Mars got his start in music as the world’s youngest Elvis impersonator in Hawaii when he was just 2 years old, moving to Los Angeles after graduating high school in 2003 to pursue his dream of becoming a singer. “There’s something beautiful about being young, naive and uneducated … you’re just free to fly,” Mars says.

He quickly became one of the most sought-after songwriters in pop and R&B, collaborating with the likes of Adele, Alicia Keys and Jay-Z. 

Where his gut instinct really shines, he says, is making smart investment decisions. While Mars has made few endorsement deals over the course of his career, he has invested in a select number of companies, including NJOY, a private e-cigarette company, and Chromatik, which creates digital versions of sheet music. 

In March 2023, Altria Group, which sells Marlboro cigarettes in the U.S., bought NJOY for about $2.75 billion. Chromatik, meanwhile, was acquired by TakeLessons, an edtech company, in 2017 for an undisclosed amount after raising over $7 million in funding.

According to Mars, tapping into your intuition “doesn’t get any easier” with age and experience. In fact, he says, “it’s gotten harder” for him. 

Being clear about his career goals, Mars adds, has helped him to only commit to projects that he is excited to work on so that he doesn’t burn out. In 2020, Mars became a co-owner of SelvaRey Rum, a Los-Angeles based spirit label that was launched in 2014 by brothers Seth Gold and Marc Gold and their brother-in-law, Robert Herzig.

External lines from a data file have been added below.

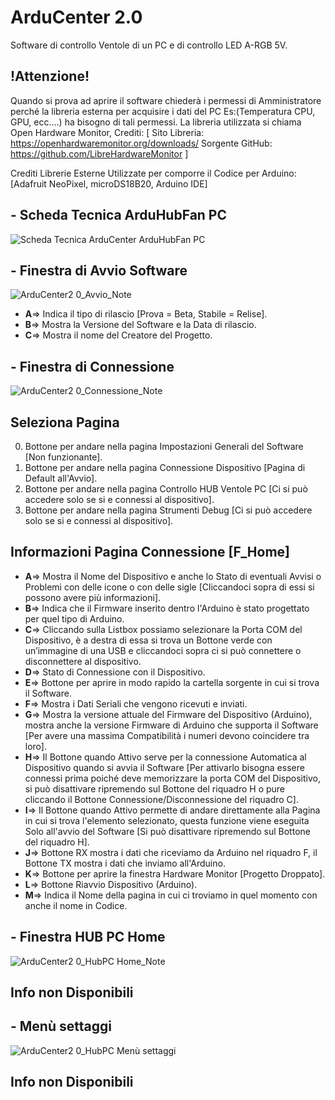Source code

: # ArduCenter 2.0
Software di controllo Ventole di un PC e di controllo LED A-RGB 5V.

## !Attenzione!
Quando si prova ad aprire il software chiederà i permessi di Amministratore perché la libreria esterna per acquisire i dati del PC Es:(Temperatura CPU, GPU, ecc.…) ha bisogno di tali permessi. La libreria utilizzata si chiama Open Hardware Monitor, 
Crediti:
[
Sito Libreria: https://openhardwaremonitor.org/downloads/
Sorgente GitHub: https://github.com/LibreHardwareMonitor
]

Crediti Librerie Esterne Utilizzate per comporre il Codice per Arduino: [Adafruit NeoPixel, microDS18B20, Arduino IDE]


## - Scheda Tecnica  ArduHubFan PC
![Scheda Tecnica ArduCenter ArduHubFan PC](https://user-images.githubusercontent.com/76437833/226737330-24a8fa7b-3bab-4a28-abef-f9f00b6fa533.png)


## - Finestra di Avvio Software

![ArduCenter2 0_Avvio_Note](https://user-images.githubusercontent.com/76437833/226211964-0c023000-cbb8-48a2-afda-9a05b5a76a06.png)

- **A**=> Indica il tipo di rilascio [Prova = Beta, Stabile = Relise].
- **B**=> Mostra la Versione del Software e la Data di rilascio.
- **C**=> Mostra il nome del Creatore del Progetto.


## - Finestra di Connessione

![ArduCenter2 0_Connessione_Note](https://user-images.githubusercontent.com/76437833/226212168-6059b549-de64-47b7-a066-4598f605ec41.png)

## Seleziona Pagina
0. Bottone per andare nella pagina Impostazioni Generali del Software [Non funzionante].
1. Bottone per andare nella pagina Connessione Dispositivo [Pagina di Default all'Avvio].
2. Bottone per andare nella pagina Controllo HUB Ventole PC [Ci si può accedere solo se si e connessi al dispositivo].
3. Bottone per andare nella pagina Strumenti Debug [Ci si può accedere solo se si e connessi al dispositivo].

## Informazioni Pagina Connessione [F_Home]
- **A**=> Mostra il Nome del Dispositivo e anche lo Stato di eventuali Avvisi o Problemi con delle icone o con delle sigle [Cliccandoci sopra di essi si possono avere più informazioni].
- **B**=> Indica che il Firmware inserito dentro l'Arduino è stato progettato per quel tipo di Arduino.
- **C**=> Cliccando sulla Listbox possiamo selezionare la Porta COM del Dispositivo, è a destra di essa si trova un Bottone verde con un’immagine di una USB e cliccandoci sopra ci si può connettere o disconnettere al dispositivo.
- **D**=> Stato di Connessione con il Dispositivo.
- **E**=> Bottone per aprire in modo rapido la cartella sorgente in cui si trova il Software.
- **F**=> Mostra i Dati Seriali che vengono ricevuti e inviati.
- **G**=> Mostra la versione attuale del Firmware del Dispositivo (Arduino), mostra anche la versione Firmware di Arduino che supporta il Software [Per avere una massima Compatibilità i numeri devono coincidere tra loro].
- **H**=> Il Bottone quando Attivo serve per la connessione Automatica al Dispositivo quando si avvia il Software [Per attivarlo bisogna essere connessi prima poiché deve memorizzare la porta COM del Dispositivo, si può disattivare ripremendo sul Bottone del riquadro H o pure cliccando il Bottone Connessione/Disconnessione del riquadro C].
- **I**=> Il Bottone quando Attivo permette di andare direttamente alla Pagina in cui si trova l'elemento selezionato, questa funzione viene eseguita Solo all'avvio del Software [Si può disattivare ripremendo sul Bottone del riquadro H].
- **J**=> Bottone RX mostra i dati che riceviamo da Arduino nel riquadro F, il Bottone TX mostra i dati che inviamo all'Arduino.
- **K**=> Bottone per aprire la finestra Hardware Monitor [Progetto Droppato].
- **L**=> Bottone Riavvio Dispositivo (Arduino).
- **M**=> Indica il Nome della pagina in cui ci troviamo in quel momento con anche il nome in Codice.


## - Finestra HUB PC Home 

![ArduCenter2 0_HubPC Home_Note](https://user-images.githubusercontent.com/76437833/227233106-f7de08e1-75a1-453f-b552-78f4ea8b370f.png)

## Info non Disponibili


## - Menù settaggi

![ArduCenter2 0_HubPC Menù settaggi](https://user-images.githubusercontent.com/76437833/227234502-bf8e24dd-0bac-4bdc-9d9f-d1fed661f362.png)

## Info non Disponibili
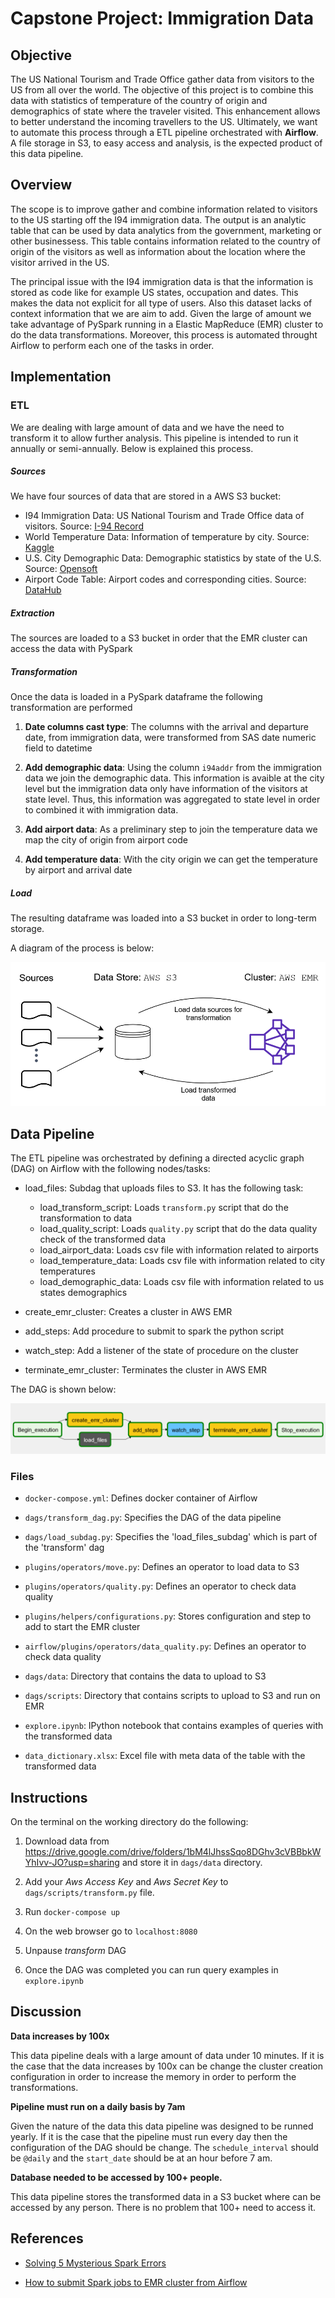 # Capstone Project: Immigration Data

## Objective

The US National Tourism and Trade Office gather data from visitors to the US from all over the world. The objective of this project is to combine this data with statistics of temperature of the country of origin and demographics of state where the traveler visited. This enhancement allows to better understand the incoming travellers to the US. Ultimately, we want to automate this process through a ETL pipeline orchestrated with **Airflow**. A file storage in S3, to easy access and analysis, is the expected product of this data pipeline.


## Overview

The scope is to improve gather and combine information related to visitors to the US starting off the I94 immigration data. The output is an analytic table that can be used by data analytics from the government, marketing or other businessess. This table contains information related to the country of origin of the visitors as well as information about the location where the visitor arrived in the US.

The principal issue with the I94 immigration data is that the information is stored as code like for example US states, occupation and dates. This makes the data not explicit for all type of users. Also this dataset lacks of context information that we are aim to add. Given the large of amount we take advantage of PySpark running in a Elastic MapReduce (EMR) cluster to do the data transformations. Moreover, this process is automated throught Airflow to perform each one of the tasks in order.


## Implementation


### ETL

We are dealing with large amount of data and we have the need to transform it to allow further analysis. This pipeline is intended to run it annually or semi-annually.  Below is explained this process.

##### Sources
We have four sources of data that are stored in a AWS S3 bucket: 
- I94 Immigration Data: US National Tourism and Trade Office data of visitors. Source: [I-94 Record](https://travel.trade.gov/research/reports/i94/historical/2016.html)
- World Temperature Data: Information of temperature by city. Source: [Kaggle](https://www.kaggle.com/berkeleyearth/climate-change-earth-surface-temperature-data)
- U.S. City Demographic Data: Demographic statistics by state of the U.S. Source: [Opensoft](https://public.opendatasoft.com/explore/dataset/us-cities-demographics/export/)
- Airport Code Table: Airport codes and corresponding cities. Source: [DataHub](https://datahub.io/core/airport-codes#data)

##### Extraction

The sources are loaded to a S3 bucket in order that the EMR cluster can access the data with PySpark

##### Transformation

Once the data is loaded in a PySpark dataframe the following transformation are performed

1. **Date columns cast type**: The columns with the arrival and departure date, from immigration data, were transformed from SAS date numeric field to datetime

2. **Add demographic data**: Using the column `i94addr` from the immigration data we join the demographic data. This information is avaible at the city level but the immigration data only have information of the visitors at state level. Thus, this information was aggregated to state level in order to combined it with immigration data.

3. **Add airport data**: As a preliminary step to join the temperature data we map the city of origin from airport code

4. **Add temperature data**: With the city origin we can get the temperature by airport and arrival date

##### Load

The resulting dataframe was loaded into a S3 bucket in order to long-term storage.

A diagram of the process is below:

![diagram](diagram.PNG)


## Data Pipeline

The ETL pipeline was orchestrated by defining a directed acyclic graph (DAG) on Airflow with the following nodes/tasks:

- load_files: Subdag that uploads files to S3. It has the following task:
    - load_transform_script: Loads `transform.py` script that do the transformation to data
    - load_quality_script:  Loads `quality.py` script that do the data quality check of the transformed data
    - load_airport_data: Loads csv file with information related to airports
    - load_temperature_data: Loads csv file with information related to city temperatures
    - load_demographic_data: Loads csv file with information related to us states demographics

- create_emr_cluster: Creates a cluster in AWS EMR

- add_steps: Add procedure to submit to spark the python script

- watch_step: Add a listener of the state of procedure on the cluster

- terminate_emr_cluster: Terminates the cluster in AWS EMR

The DAG is shown below:

![dag](dag.PNG)

### Files

- `docker-compose.yml`: Defines docker container of Airflow

- `dags/transform_dag.py`: Specifies the DAG of the data pipeline

- `dags/load_subdag.py`: Specifies the 'load_files_subdag' which is part of the 'transform' dag

- `plugins/operators/move.py`: Defines an operator to load data to S3

- `plugins/operators/quality.py`: Defines an operator to check data quality

- `plugins/helpers/configurations.py`: Stores configuration and step to add to start the EMR cluster

- `airflow/plugins/operators/data_quality.py`: Defines an operator to check data quality

- `dags/data`: Directory that contains the data to upload to S3

- `dags/scripts`: Directory that contains scripts to upload to S3 and run on EMR

- `explore.ipynb`: IPython notebook that contains examples of queries with the transformed data

- `data_dictionary.xlsx`: Excel file with meta data of the table with the transformed data


## Instructions


On the terminal on the working directory do the following:

1. Download data from https://drive.google.com/drive/folders/1bM4lJhssSqo8DGhv3cVBBbkWYhIvv-JO?usp=sharing and store it in `dags/data` directory.

2. Add your *Aws Access Key* and *Aws Secret Key* to `dags/scripts/transform.py` file.

3. Run `docker-compose up`

4. On the web browser go to `localhost:8080`

5. Unpause *transform* DAG

6. Once the DAG was completed you can run query examples in `explore.ipynb`

## Discussion

**Data increases by 100x**

This data pipeline deals with a large amount of data under 10 minutes. If it is the case that the data increases by 100x can be change the cluster creation configuration in order to increase the memory in order to perform the transformations.

**Pipeline must run on a daily basis by 7am**

Given the nature of the data this data pipeline was designed to be runned yearly. If it is the case that the pipeline must run every day then the configuration of the DAG should be change. The `schedule_interval` should be `@daily` and the `start_date` should be at an hour before 7 am. 


**Database needed to be accessed by 100+ people.**

This data pipeline stores the transformed data in a S3 bucket where can be accessed by any person. There is no problem that 100+ need to access it.


## References

- [Solving 5 Mysterious Spark Errors](https://medium.com/@yhoso/resolving-weird-spark-errors-f34324943e1c#ca65#3604)

- [How to submit Spark jobs to EMR cluster from Airflow](https://www.startdataengineering.com/post/how-to-submit-spark-jobs-to-emr-cluster-from-airflow/)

In a statement to CNBC Make It, SelvaRey said it’s one of the fastest-growing rum brands in the U.S., however, as a private company, they declined to share specific revenue or sales figures.

As Mars has learned, success feels “a lot better” when it’s something you genuinely want, and worked hard for. “You have to be able to sleep at night,” says Mars. “If the world didn’t respond to a song I wrote, I can still sleep at night knowing that was the best I could do.”